The genetic correlation between BW and WW was 0.52 as reported by Hanford et al. . The moderate estimate of direct genetic correlation indicates that the genetic merit of BW in animals with above-average WW may appear to be above average. Abd El Halhm  worked on Romanov lambs in Egypt, stating that at one and two months of age, the genetic correlation between BW and body weight was 0.44 and 0.22, respectively. The author concluded that selection for body weight at one month will increase body weight at two months of age. Jalil-Sarghale et al.  while working on Baluchi sheep in Iran, found that the genetic correlation between BW and WW was 0.75, and indicated that BW and WW could be genetically managed same way. Thus, selection can be performed based on one of them. Also, Ibtsam El-Ksass  reported on Romanov sheep in Egypt and found that the genetic correlations between BW, BW1, BW2 and WW were positive, highly significant and ranged from 0.15 to 0.62. The author suggested that selection for heavier weights of birth in lambs causes a correlated increase in body weight at one, two months and at WW.
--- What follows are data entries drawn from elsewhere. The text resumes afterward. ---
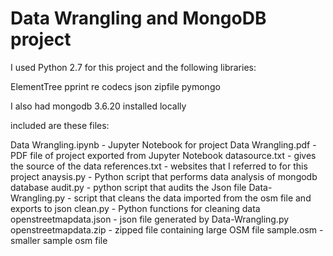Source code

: # Data Wrangling and MongoDB project

I used Python 2.7 for this project and the following libraries:

ElementTree
pprint
re
codecs
json
zipfile
pymongo

I also had mongodb 3.6.20 installed locally

included are these files:

Data Wrangling.ipynb - Jupyter Notebook for project
Data Wrangling.pdf - PDF file of project exported from Jupyter Notebook
datasource.txt - gives the source of the data
references.txt - websites that I referred to for this project
anaysis.py - Python script that performs data analysis of mongodb database
audit.py - python script that audits the Json file
Data-Wrangling.py - script that cleans the data imported from the osm file and exports to json
clean.py - Python functions for cleaning data
openstreetmapdata.json - json file generated by Data-Wrangling.py
openstreetmapdata.zip - zipped file containing large OSM file
sample.osm - smaller sample osm file
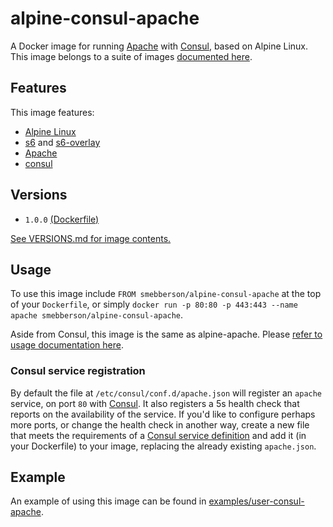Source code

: # alpine-consul-apache

A Docker image for running [Apache][apache] with [Consul][consul], based on Alpine Linux.
This image belongs to a suite of images [documented here][dockeralpine].

## Features

This image features:

- [Alpine Linux][alpinelinux]
- [s6][s6] and [s6-overlay][s6overlay]
- [Apache][apache]
- [consul][consul]

## Versions

- `1.0.0` [(Dockerfile)](https://github.com/smebberson/docker-alpine/blob/master/alpine-consul-apache/Dockerfile)

[See VERSIONS.md for image contents.](https://github.com/smebberson/docker-alpine/blob/master/alpine-consul-apache/VERSIONS.md)

## Usage

To use this image include `FROM smebberson/alpine-consul-apache` at the top of your `Dockerfile`, or simply `docker run -p 80:80 -p 443:443 --name apache smebberson/alpine-consul-apache`.

Aside from Consul, this image is the same as alpine-apache. Please [refer to usage documentation here](https://github.com/smebberson/docker-alpine/tree/master//alpine-apache#usage).

### Consul service registration

By default the file at `/etc/consul/conf.d/apache.json` will register an `apache` service, on port `80` with [Consul][consul]. It also registers a 5s health check that reports on the availability of the service. If you'd like to configure perhaps more ports, or change the health check in another way, create a new file that meets the requirements of a [Consul service definition][consulservicedef] and add it (in your Dockerfile) to your image, replacing the already existing `apache.json`.

## Example

An example of using this image can be found in [examples/user-consul-apache][example].

[alpinelinux]: https://www.alpinelinux.org/
[consul]: https://consul.io/
[s6]: http://www.skarnet.org/software/s6/
[s6overlay]: https://github.com/just-containers/s6-overlay
[apache]: https://httpd.apache.org/
[consulservicedef]: https://www.consul.io/docs/agent/services.html
[dockeralpine]: https://github.com/smebberson/docker-alpine
[example]: https://github.com/smebberson/docker-alpine/blob/master/examples/user-consul-apache/Dockerfile
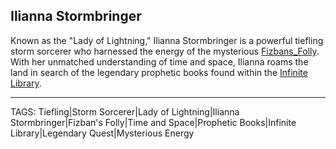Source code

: ## Ilianna Stormbringer

Known as the "Lady of Lightning," Ilianna Stormbringer is a powerful tiefling storm sorcerer who harnessed the energy of the mysterious [Fizbans_Folly](../Places/Fizbans_Folly.md). With her unmatched understanding of time and space, Ilianna roams the land in search of the legendary prophetic books found within the [Infinite Library](../Places/Infinite_Library.md).


---
TAGS: Tiefling|Storm Sorcerer|Lady of Lightning|Ilianna Stormbringer|Fizban's Folly|Time and Space|Prophetic Books|Infinite Library|Legendary Quest|Mysterious Energy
Estimates of phenotypic correlation were positive, highly significant and ranged from 0.75 to 0.92 for all body weights (Table 5) and were lower than their corresponding genetic correlation. Higher genetic correlations than phenotypic correlations may be due to small number of observation and adjustment of non-genetic effects. The present estimates agree with those obtained on other breeds. In this respect, Oudah  analyzed 2417 Rahmani sheep in Egypt and found that phenotypic correlations between BW, WW, BW6 were positive and ranged from 0.712 to 0.992. Abegaz et al.  worked on Horro sheep and found that phenotypic correlations between BW, WW, BW6 and BW12 were positive and ranged from 0.116 to 0.729. El-Awady  worked with Barki sheep in Egypt and found that the phenotypic correlations between BW, WW, BW6 and BW12 were positive and ranged from 0.43 to 0.82. Boujenane and Kansari  worked with Timahdite sheep in Morocco and found that the phenotypic correlations between BW, BW70 and BW90 days were positive and ranged from 0.28 to 0.77.
The study results suggest that breed groups, lamb gender, type of birth, month and year of birth have a highly significant impact on BW, BW4, BW8 and WW. Body weight traits in the herd of Rahmani tended to be better than the other genotypes. While Romanov lambs had the lowest body weight at different ages. Crossbred lamb (♀1/2 Rahmani × ♂1/2 Romanov) was higher than Romanov lambs and (♀ 3/4 Rahmani × ♂1/4 Romanov). Therefore it is important to use Rahmani sheep as a local breed and grading it with foreign breeds such as Romanov to increase body weight at different ages. Male lambs had heavier BW, BW4, BW8 and BW12 than female lambs (p < 0.10). There were heavier (p < 0.01) lambs born singles than born twins and triples. The month and year of lambing had a significant influence on all of the traits examined. The changes in management conditions and feeding quality over the years can explain these impacts. The estimates of medium heritability recorded by single and multi-trait animal models have shown that direct selection based on growth traits could be successful. Positive estimates of genetic correlation obtained from the multi-trait animal model indicate that birth and WW selection will contribute to a rise in body weight at later ages. The present results indicated that improvement of environmental factors such as feeding system, recording system, methods of suckling and using better methods for suckling will improve growth traits especially weight at birth and body weight at one month, which can be used for early selection.